### What you should do
Output each record below exactly as it stands, leaving out the pictures.

### Source information
▼
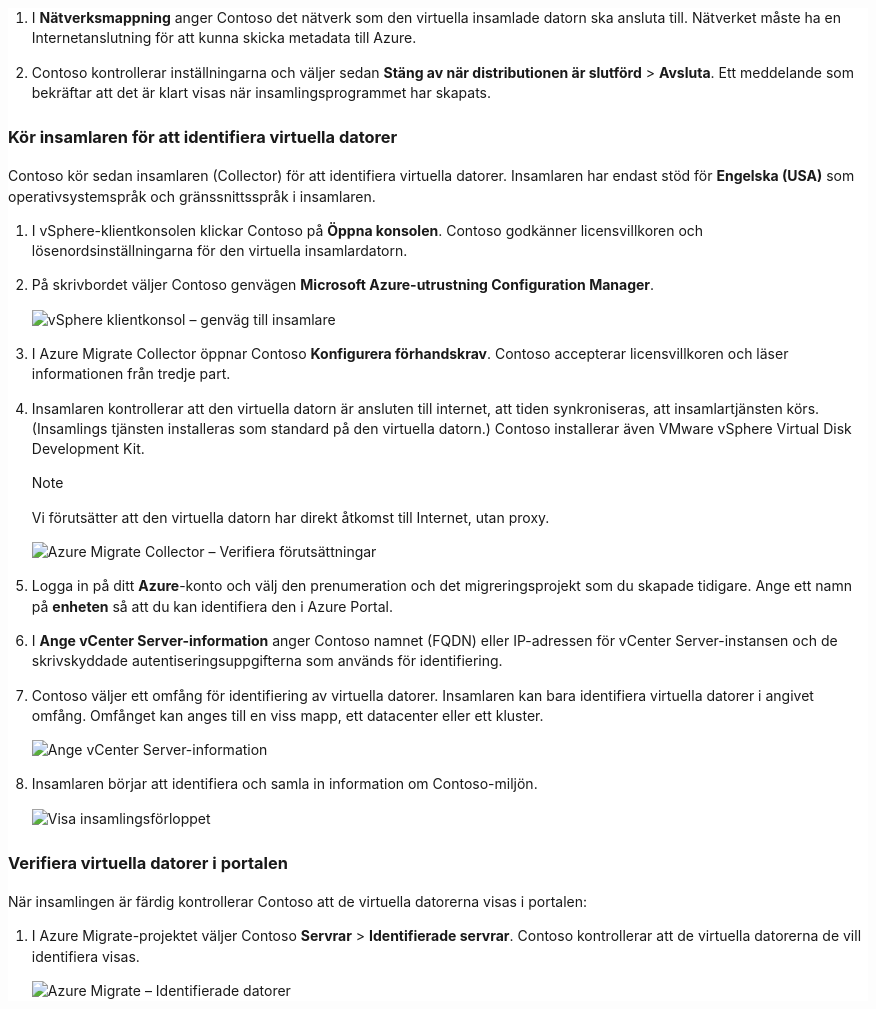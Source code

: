 1. I **Nätverksmappning** anger Contoso det nätverk som den virtuella insamlade datorn ska ansluta till. Nätverket måste ha en Internetanslutning för att kunna skicka metadata till Azure.

1. Contoso kontrollerar inställningarna och väljer sedan **Stäng av när distributionen är slutförd** > **Avsluta**. Ett meddelande som bekräftar att det är klart visas när insamlingsprogrammet har skapats.

### <a name="run-the-collector-to-discover-vms"></a>Kör insamlaren för att identifiera virtuella datorer

Contoso kör sedan insamlaren (Collector) för att identifiera virtuella datorer. Insamlaren har endast stöd för **Engelska (USA)** som operativsystemspråk och gränssnittsspråk i insamlaren.

1. I vSphere-klientkonsolen klickar Contoso på **Öppna konsolen**. Contoso godkänner licensvillkoren och lösenordsinställningarna för den virtuella insamlardatorn.

1. På skrivbordet väljer Contoso genvägen **Microsoft Azure-utrustning Configuration Manager**.

    ![vSphere klientkonsol – genväg till insamlare](../migrate/azure-best-practices/media/contoso-migration-assessment/collector-shortcut-v2.png)

1. I Azure Migrate Collector öppnar Contoso **Konfigurera förhandskrav**. Contoso accepterar licensvillkoren och läser informationen från tredje part.

1. Insamlaren kontrollerar att den virtuella datorn är ansluten till internet, att tiden synkroniseras, att insamlartjänsten körs. (Insamlings tjänsten installeras som standard på den virtuella datorn.) Contoso installerar även VMware vSphere Virtual Disk Development Kit.

    > [!NOTE]
    > Vi förutsätter att den virtuella datorn har direkt åtkomst till Internet, utan proxy.

    ![Azure Migrate Collector – Verifiera förutsättningar](../migrate/azure-best-practices/media/contoso-migration-assessment/collector-verify-prereqs-v2.png)

1. Logga in på ditt **Azure**-konto och välj den prenumeration och det migreringsprojekt som du skapade tidigare. Ange ett namn på **enheten** så att du kan identifiera den i Azure Portal.
1. I **Ange vCenter Server-information** anger Contoso namnet (FQDN) eller IP-adressen för vCenter Server-instansen och de skrivskyddade autentiseringsuppgifterna som används för identifiering.
1. Contoso väljer ett omfång för identifiering av virtuella datorer. Insamlaren kan bara identifiera virtuella datorer i angivet omfång. Omfånget kan anges till en viss mapp, ett datacenter eller ett kluster.

    ![Ange vCenter Server-information](../migrate/azure-best-practices/media/contoso-migration-assessment/collector-connect-vcenter.png)

1. Insamlaren börjar att identifiera och samla in information om Contoso-miljön.

    ![Visa insamlingsförloppet](../migrate/azure-best-practices/media/contoso-migration-assessment/migrate-discovery.png)

### <a name="verify-vms-in-the-portal"></a>Verifiera virtuella datorer i portalen

När insamlingen är färdig kontrollerar Contoso att de virtuella datorerna visas i portalen:

1. I Azure Migrate-projektet väljer Contoso **Servrar** > **Identifierade servrar**. Contoso kontrollerar att de virtuella datorerna de vill identifiera visas.

    ![Azure Migrate – Identifierade datorer](../migrate/azure-best-practices/media/contoso-migration-assessment/discovery-complete.png)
▲
### Answer to this exercise
Source code

: 1. I **Nätverksmappning** anger Contoso det nätverk som den virtuella insamlade datorn ska ansluta till. Nätverket måste ha en Internetanslutning för att kunna skicka metadata till Azure.

1. Contoso kontrollerar inställningarna och väljer sedan **Stäng av när distributionen är slutförd** > **Avsluta**. Ett meddelande som bekräftar att det är klart visas när insamlingsprogrammet har skapats.

### <a name="run-the-collector-to-discover-vms"></a>Kör insamlaren för att identifiera virtuella datorer

Contoso kör sedan insamlaren (Collector) för att identifiera virtuella datorer. Insamlaren har endast stöd för **Engelska (USA)** som operativsystemspråk och gränssnittsspråk i insamlaren.

1. I vSphere-klientkonsolen klickar Contoso på **Öppna konsolen**. Contoso godkänner licensvillkoren och lösenordsinställningarna för den virtuella insamlardatorn.

1. På skrivbordet väljer Contoso genvägen **Microsoft Azure-utrustning Configuration Manager**.

    ![vSphere klientkonsol – genväg till insamlare](../migrate/azure-best-practices/media/contoso-migration-assessment/collector-shortcut-v2.png)

1. I Azure Migrate Collector öppnar Contoso **Konfigurera förhandskrav**. Contoso accepterar licensvillkoren och läser informationen från tredje part.

1. Insamlaren kontrollerar att den virtuella datorn är ansluten till internet, att tiden synkroniseras, att insamlartjänsten körs. (Insamlings tjänsten installeras som standard på den virtuella datorn.) Contoso installerar även VMware vSphere Virtual Disk Development Kit.

    > [!NOTE]
    > Vi förutsätter att den virtuella datorn har direkt åtkomst till Internet, utan proxy.

    ![Azure Migrate Collector – Verifiera förutsättningar](../migrate/azure-best-practices/media/contoso-migration-assessment/collector-verify-prereqs-v2.png)

1. Logga in på ditt **Azure**-konto och välj den prenumeration och det migreringsprojekt som du skapade tidigare. Ange ett namn på **enheten** så att du kan identifiera den i Azure Portal.
1. I **Ange vCenter Server-information** anger Contoso namnet (FQDN) eller IP-adressen för vCenter Server-instansen och de skrivskyddade autentiseringsuppgifterna som används för identifiering.
1. Contoso väljer ett omfång för identifiering av virtuella datorer. Insamlaren kan bara identifiera virtuella datorer i angivet omfång. Omfånget kan anges till en viss mapp, ett datacenter eller ett kluster.

    ![Ange vCenter Server-information](../migrate/azure-best-practices/media/contoso-migration-assessment/collector-connect-vcenter.png)

1. Insamlaren börjar att identifiera och samla in information om Contoso-miljön.

    ![Visa insamlingsförloppet](../migrate/azure-best-practices/media/contoso-migration-assessment/migrate-discovery.png)

### <a name="verify-vms-in-the-portal"></a>Verifiera virtuella datorer i portalen

När insamlingen är färdig kontrollerar Contoso att de virtuella datorerna visas i portalen:

1. I Azure Migrate-projektet väljer Contoso **Servrar** > **Identifierade servrar**. Contoso kontrollerar att de virtuella datorerna de vill identifiera visas.

    ![Azure Migrate – Identifierade datorer](../migrate/azure-best-practices/media/contoso-migration-assessment/discovery-complete.png)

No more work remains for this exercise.